Image Inpainting — Computer Vision Concepts

One-Line Summary: Image inpainting fills in missing or masked regions of an image with plausible content, using contextual reasoning from surrounding pixels through techniques ranging from partial convolutions to diffusion-based generation.

Prerequisites: Convolutional neural networks, generative adversarial networks, attention mechanisms, diffusion models

What Is Image Inpainting?

Imagine a Renaissance painting restorer carefully filling in a damaged section of a fresco, matching the surrounding style, color, and perspective so seamlessly that no one can tell it was ever damaged. Image inpainting is the computational equivalent: given an image with missing regions (defined by a binary mask), the task is to generate content that is both visually coherent with the surroundings and semantically plausible.

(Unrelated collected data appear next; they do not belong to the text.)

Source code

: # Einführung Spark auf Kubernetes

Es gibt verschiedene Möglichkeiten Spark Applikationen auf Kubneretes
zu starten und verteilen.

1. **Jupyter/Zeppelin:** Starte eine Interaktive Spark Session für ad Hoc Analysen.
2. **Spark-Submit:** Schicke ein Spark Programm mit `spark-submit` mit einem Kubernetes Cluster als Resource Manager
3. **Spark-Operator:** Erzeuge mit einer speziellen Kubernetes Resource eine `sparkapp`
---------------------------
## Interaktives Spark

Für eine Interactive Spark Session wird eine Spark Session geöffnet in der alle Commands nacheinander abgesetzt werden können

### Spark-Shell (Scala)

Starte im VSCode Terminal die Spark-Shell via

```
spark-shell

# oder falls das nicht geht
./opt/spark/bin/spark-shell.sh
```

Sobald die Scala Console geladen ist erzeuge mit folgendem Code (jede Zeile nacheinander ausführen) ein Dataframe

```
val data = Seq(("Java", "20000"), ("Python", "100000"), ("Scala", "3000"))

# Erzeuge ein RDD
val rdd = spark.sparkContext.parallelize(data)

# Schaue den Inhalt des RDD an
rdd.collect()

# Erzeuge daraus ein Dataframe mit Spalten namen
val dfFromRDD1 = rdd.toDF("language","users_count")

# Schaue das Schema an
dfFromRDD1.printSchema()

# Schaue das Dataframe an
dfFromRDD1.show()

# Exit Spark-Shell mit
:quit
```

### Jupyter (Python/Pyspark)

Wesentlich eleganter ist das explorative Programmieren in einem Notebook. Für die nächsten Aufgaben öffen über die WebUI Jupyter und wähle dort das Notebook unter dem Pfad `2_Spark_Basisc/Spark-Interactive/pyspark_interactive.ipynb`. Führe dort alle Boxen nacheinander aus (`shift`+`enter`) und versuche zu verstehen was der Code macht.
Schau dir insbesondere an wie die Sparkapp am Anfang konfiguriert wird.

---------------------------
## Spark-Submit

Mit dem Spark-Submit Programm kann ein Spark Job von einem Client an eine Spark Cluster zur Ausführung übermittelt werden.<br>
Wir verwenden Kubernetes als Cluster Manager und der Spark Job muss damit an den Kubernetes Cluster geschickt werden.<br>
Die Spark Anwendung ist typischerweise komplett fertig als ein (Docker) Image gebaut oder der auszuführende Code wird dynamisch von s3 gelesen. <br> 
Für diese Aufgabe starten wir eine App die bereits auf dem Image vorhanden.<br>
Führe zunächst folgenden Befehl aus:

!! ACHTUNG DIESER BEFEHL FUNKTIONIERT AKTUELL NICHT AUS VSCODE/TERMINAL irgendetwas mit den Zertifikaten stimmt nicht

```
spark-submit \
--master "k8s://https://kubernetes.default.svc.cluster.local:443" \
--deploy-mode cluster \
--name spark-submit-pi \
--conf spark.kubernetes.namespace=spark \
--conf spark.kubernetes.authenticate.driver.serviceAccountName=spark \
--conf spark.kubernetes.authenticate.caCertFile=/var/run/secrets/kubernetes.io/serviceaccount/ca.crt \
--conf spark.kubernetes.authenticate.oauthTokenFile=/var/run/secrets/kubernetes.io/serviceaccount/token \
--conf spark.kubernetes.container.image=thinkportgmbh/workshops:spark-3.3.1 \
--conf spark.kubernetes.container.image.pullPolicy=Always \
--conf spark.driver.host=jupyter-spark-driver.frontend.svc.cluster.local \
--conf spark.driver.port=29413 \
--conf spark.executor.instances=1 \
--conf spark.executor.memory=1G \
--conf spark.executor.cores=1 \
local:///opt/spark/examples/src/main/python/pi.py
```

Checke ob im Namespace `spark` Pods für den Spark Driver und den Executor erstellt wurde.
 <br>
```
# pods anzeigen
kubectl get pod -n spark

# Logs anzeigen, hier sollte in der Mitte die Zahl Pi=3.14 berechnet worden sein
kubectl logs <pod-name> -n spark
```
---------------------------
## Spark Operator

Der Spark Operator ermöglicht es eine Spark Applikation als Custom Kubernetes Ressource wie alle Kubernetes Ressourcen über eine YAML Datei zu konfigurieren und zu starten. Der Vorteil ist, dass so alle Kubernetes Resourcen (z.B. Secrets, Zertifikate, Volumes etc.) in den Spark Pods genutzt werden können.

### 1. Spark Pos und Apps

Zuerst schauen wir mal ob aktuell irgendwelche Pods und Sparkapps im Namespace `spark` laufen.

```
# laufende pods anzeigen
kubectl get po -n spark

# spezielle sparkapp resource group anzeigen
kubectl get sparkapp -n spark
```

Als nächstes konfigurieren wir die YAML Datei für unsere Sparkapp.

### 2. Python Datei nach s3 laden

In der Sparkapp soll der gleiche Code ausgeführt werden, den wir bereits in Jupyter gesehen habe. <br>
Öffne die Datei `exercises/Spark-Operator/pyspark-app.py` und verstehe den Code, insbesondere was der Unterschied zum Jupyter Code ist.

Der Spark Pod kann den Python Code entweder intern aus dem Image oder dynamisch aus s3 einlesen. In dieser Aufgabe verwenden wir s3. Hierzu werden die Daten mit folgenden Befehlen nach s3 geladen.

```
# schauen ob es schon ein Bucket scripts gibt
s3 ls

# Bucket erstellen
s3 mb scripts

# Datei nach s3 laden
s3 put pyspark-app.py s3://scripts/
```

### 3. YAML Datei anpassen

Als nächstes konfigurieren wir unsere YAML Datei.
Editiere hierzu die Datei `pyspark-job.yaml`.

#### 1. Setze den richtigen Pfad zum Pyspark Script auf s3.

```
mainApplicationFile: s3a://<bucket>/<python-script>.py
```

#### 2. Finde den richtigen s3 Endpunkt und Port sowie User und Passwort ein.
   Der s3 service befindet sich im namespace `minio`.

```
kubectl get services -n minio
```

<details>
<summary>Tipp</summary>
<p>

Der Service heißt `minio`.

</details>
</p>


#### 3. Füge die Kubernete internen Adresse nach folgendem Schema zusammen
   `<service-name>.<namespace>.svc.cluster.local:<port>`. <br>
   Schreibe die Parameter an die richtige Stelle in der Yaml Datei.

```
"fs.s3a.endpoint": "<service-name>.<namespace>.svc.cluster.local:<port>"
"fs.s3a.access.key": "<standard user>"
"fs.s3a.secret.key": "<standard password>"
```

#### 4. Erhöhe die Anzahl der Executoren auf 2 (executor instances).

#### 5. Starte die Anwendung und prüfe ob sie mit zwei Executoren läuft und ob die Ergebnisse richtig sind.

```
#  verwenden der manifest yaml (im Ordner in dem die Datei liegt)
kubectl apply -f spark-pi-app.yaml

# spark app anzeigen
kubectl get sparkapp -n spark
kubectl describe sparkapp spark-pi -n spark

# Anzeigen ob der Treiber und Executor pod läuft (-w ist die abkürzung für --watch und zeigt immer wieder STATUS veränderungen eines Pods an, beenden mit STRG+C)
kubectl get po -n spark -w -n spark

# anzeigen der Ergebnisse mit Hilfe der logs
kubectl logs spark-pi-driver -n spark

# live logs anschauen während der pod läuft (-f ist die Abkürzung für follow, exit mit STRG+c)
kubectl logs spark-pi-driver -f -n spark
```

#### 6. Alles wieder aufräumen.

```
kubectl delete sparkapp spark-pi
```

Traditional methods propagated texture from boundaries inward. Deep learning methods learn semantic priors from large datasets, enabling them to synthesize complex structures -- generating a missing eye, completing a building facade, or removing an unwanted object.

How It Works

Problem Formulation

Given an image $I$ and a binary mask $M$ (1 where pixels are missing), inpainting produces a completed image $\hat{I}$ such that:

$\hat{I} ⊙ (1 - M) = I ⊙ (1 - M)$ (known pixels are preserved)
$\hat{I} ⊙ M$ looks natural and consistent with the surrounding context

Early Deep Learning Approaches

Context Encoders (Pathak et al., 2016) trained an encoder-decoder with adversarial loss to fill in central 64x64 rectangular holes. The architecture resembles an autoencoder where the encoder sees the masked image and the decoder predicts the missing region:

$L = λ_{rec} L_{L2} + λ_{adv} L_{GAN}$

with $λ_{rec} = 0.999$ and $λ_{adv} = 0.001$ .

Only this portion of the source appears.